Selective pressure of endocrine therapy activates the integrated stress response through NFκB signaling in a subpopulation of ER positive breast cancer cells

Affiliations

Selective pressure of endocrine therapy activates the integrated stress response through NFκB signaling in a subpopulation of ER positive breast cancer cells

Svetlana E Semina et al. Breast Cancer Res. .

Abstract

Background: While estrogen receptor (ER) positive breast tumors generally respond well to endocrine therapy (ET), up to 40% of patients will experience relapse, either while on endocrine therapy or after ET is completed. We previously demonstrated that the selective pressure of tamoxifen activates the NFκB pathway in ER + patient tumors, breast cancer cell lines, and breast cancer xenograft tumors, and that this activation allows for survival of a subpopulation of NFκB + cells that contribute to cell regrowth and tumor relapse after ET withdrawal. However, the mechanisms contributing to the expansion of an NFκB + cell population on ET are unknown.
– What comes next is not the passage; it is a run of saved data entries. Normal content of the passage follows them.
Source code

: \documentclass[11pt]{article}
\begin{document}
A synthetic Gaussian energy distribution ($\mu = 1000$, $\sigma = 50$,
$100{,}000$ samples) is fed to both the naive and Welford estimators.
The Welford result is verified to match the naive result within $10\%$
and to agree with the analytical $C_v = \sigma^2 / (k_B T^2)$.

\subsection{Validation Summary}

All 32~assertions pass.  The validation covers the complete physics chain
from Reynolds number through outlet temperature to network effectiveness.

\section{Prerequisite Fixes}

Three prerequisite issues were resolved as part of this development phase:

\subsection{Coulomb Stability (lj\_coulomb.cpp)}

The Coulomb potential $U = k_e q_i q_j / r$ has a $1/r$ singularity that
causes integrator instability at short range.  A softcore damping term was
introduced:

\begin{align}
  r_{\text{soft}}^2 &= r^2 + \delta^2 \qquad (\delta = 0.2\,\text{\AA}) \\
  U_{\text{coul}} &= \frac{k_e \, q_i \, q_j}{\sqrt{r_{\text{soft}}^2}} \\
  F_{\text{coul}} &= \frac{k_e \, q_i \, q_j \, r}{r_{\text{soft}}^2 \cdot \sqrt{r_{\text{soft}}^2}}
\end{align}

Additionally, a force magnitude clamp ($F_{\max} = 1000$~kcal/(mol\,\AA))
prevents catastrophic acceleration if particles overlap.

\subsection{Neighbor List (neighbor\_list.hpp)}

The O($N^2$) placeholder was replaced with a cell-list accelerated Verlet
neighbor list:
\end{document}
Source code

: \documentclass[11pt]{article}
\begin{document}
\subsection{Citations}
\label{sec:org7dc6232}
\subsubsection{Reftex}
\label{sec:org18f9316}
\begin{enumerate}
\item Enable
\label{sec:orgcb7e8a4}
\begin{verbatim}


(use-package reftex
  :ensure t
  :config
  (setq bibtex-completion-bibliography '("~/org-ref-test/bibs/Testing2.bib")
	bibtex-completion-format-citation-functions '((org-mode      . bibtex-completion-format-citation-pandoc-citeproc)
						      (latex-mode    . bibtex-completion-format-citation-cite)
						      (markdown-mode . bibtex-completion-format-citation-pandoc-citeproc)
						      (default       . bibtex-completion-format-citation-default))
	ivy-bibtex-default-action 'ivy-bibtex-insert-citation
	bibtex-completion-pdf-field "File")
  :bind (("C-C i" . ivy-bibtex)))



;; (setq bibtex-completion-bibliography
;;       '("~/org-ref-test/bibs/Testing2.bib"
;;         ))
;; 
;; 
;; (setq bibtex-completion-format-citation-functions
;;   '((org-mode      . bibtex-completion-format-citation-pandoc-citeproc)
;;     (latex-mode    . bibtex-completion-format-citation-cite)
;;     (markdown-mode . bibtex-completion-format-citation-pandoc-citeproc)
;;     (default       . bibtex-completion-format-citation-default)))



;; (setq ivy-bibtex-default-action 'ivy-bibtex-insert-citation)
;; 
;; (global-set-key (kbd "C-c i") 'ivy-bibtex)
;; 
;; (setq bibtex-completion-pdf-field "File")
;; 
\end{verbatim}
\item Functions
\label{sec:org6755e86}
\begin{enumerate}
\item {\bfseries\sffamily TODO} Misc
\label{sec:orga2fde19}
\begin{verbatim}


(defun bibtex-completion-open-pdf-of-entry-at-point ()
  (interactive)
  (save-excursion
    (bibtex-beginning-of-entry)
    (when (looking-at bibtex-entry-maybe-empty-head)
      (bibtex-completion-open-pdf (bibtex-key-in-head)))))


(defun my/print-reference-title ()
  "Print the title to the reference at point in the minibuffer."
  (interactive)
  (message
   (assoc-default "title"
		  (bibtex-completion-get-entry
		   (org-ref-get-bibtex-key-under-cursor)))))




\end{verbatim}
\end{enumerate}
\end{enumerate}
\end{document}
Methods: Here, we utilized single-cell RNA sequencing and bioinformatics approaches to characterize the NFκB + cell population and its clinical relevance. Follow-up studies were conducted to validate our findings and assess the function of the integrated stress response pathway in breast cancer cell lines and patient-derived models.

Results: We found that the NFκB + population that arises in response to ET is a preexisting population is enriched under the selective pressure of ET. Based on the preexisting NFκB + cell population, we developed a gene signature and found that it is predictive of tumor relapse when expressed in primary ER + tumors and is retained in metastatic cell populations. Moreover, we identified that the integrated stress response (ISR), as indicated by increased phosphorylation of eIF2α, occurs in response to ET and contributes to clonogenic growth under the selective pressure of ET.

Conclusions: Taken together, our findings suggest that a cell population with active NFκB and ISR signaling can survive and expand under the selective pressure of ET and that targeting this population may be a viable therapeutic strategy to improve patient outcome by eliminating cells that survive ET. Understanding the mechanisms by which breast cancer cells survive the selective pressure of ET may improve relapse rates and overall outcome for patients with ER + breast tumors.

Keywords: Breast cancer; Endocrine therapy; Estrogen receptor; Integrated stress response; NFκB.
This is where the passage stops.